For instance this example:
http://sig.ma/search?pid=88b8af943c0734ae3c2322e0d6787417

<http://sig.ma/search?pid=88b8af943c0734ae3c2322e0d6787417>What I would
prefer is a widely accepted solution that allowed me to tie a photograph as
supporting documentation of a specimen and an occurrence record.

A lot of the issues with foaf etc are being worked out and there is enough
overlap between the LOD community and the tdwg community that often makes
sense to ask them, "this is what we need, how would you recommend we do
this".

That was the procedure I followed to get an "Area" solution that supports a
radius and works with the existing geo vocabulary.

You might get suggestions that are not exactly what you are looking for. You
might get conflicting opinions.

However, the end result is usually a set of well informed suggestions.

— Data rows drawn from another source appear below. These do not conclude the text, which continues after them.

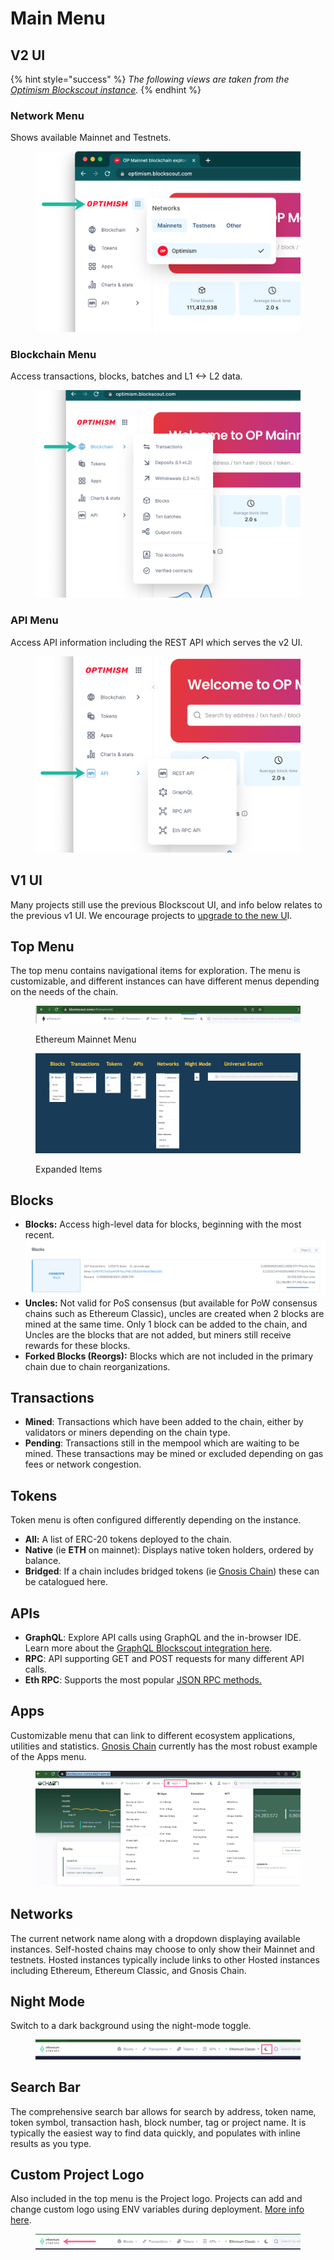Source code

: # Main Menu

## V2 UI

{% hint style="success" %}
_The following views are taken from the_ [_Optimism Blockscout instance_](https://optimism.blockscout.com/)_._
{% endhint %}

### Network Menu

Shows available Mainnet and Testnets.

<figure><img src="../../.gitbook/assets/optimism-networks-menu.png" alt=""><figcaption></figcaption></figure>

### Blockchain Menu

Access transactions, blocks, batches and L1 <-> L2 data.

<figure><img src="../../.gitbook/assets/optimism-blockschain-menu.png" alt=""><figcaption></figcaption></figure>

### API Menu

Access API information including the REST API which serves the v2 UI.

<figure><img src="../../.gitbook/assets/optimism-api-menu.png" alt=""><figcaption></figcaption></figure>



## V1 UI

Many projects still use the previous Blockscout UI, and info below relates to the previous v1 UI. We encourage projects to [upgrade to the new U](../../for-developers/deployment/frontend-migration/)I.&#x20;

## Top Menu

The top menu contains navigational items for exploration. The menu is customizable, and different instances can have different menus depending on the needs of the chain.

<figure><img src="../../.gitbook/assets/top1.png" alt=""><figcaption><p>Ethereum Mainnet Menu</p></figcaption></figure>

<figure><img src="../../.gitbook/assets/Top-menu-items.png" alt=""><figcaption><p>Expanded Items</p></figcaption></figure>

## Blocks

* **Blocks:** Access high-level data for blocks, beginning with the most recent.\
  <img src="../../.gitbook/assets/blocks-1.png" alt="" data-size="original">
* **Uncles:** Not valid for PoS consensus (but available for PoW consensus chains such as Ethereum Classic), uncles are created when 2 blocks are mined at the same time. Only 1 block can be added to the chain, and Uncles are the blocks that are not added, but miners still receive rewards for these blocks.
* **Forked Blocks (Reorgs):** Blocks which are not included in the primary chain due to chain reorganizations.

## Transactions

* **Mined**: Transactions which have been added to the chain, either by validators or miners depending on the chain type.
* **Pending**: Transactions still in the mempool which are waiting to be mined. These transactions may be mined or excluded depending on gas fees or network congestion.

## Tokens

Token menu is often configured differently depending on the instance.

* **All:** A list of ERC-20 tokens deployed to the chain.
* **Native** (ie **ETH** on mainnet): Displays native token holders, ordered by balance.
* **Bridged**: If a chain includes bridged tokens (ie [Gnosis Chain](https://blockscout.com/xdai/mainnet)) these can be catalogued here.

## APIs

* **GraphQL**: Explore API calls using GraphQL and the in-browser IDE. Learn more about the [GraphQL Blockscout integration here](../api/graphql.md).
* **RPC**: API supporting GET and POST requests for many different API calls.
* **Eth RPC**: Supports the most popular [JSON RPC methods.](https://ethereum.github.io/execution-apis/api-documentation/)

## Apps

Customizable menu that can link to different ecosystem applications, utilities and statistics. [Gnosis Chain](https://blockscout.com/xdai/mainnet) currently has the most robust example of the Apps menu.

<figure><img src="../../.gitbook/assets/Apps.png" alt=""><figcaption></figcaption></figure>

## Networks

The current network name along with a dropdown displaying available instances. Self-hosted chains may choose to only show their Mainnet and testnets. Hosted instances typically include links to other Hosted instances including Ethereum, Ethereum Classic, and Gnosis Chain.

## Night Mode

Switch to a dark background using the night-mode toggle.

<figure><img src="../../.gitbook/assets/night-mode.png" alt=""><figcaption></figcaption></figure>

## Search Bar

The comprehensive search bar allows for search by address, token name, token symbol, transaction hash, block number, tag or project name. It is typically the easiest way to find data quickly, and populates with inline results as you type.

## Custom Project Logo

Also included in the top menu is the Project logo. Projects can add and change custom logo using ENV variables during deployment. [More info here](../../for-developers/configuration-options/branding-configs.md).

<figure><img src="../../.gitbook/assets/customizable-logo (1).png" alt=""><figcaption></figcaption></figure>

What Bob may not be appreciating is that by working within the greater LOD
community you get the same kinds of benefits that you often get from other
open source projects - data sets, tools and documentation that can be
extremely valuable. I would also argue that some of the techniques and
technologies used by the LOD community scale much better and enable more
efficient data harvesting, and are, in many ways easier, for small groups to
implement that other technologies.

I mentioned this to Steve in a separate email, but to some extent the first
step is to determine the kinds of queries you want to be able to make and
then use that as a guide for how to design the RDF.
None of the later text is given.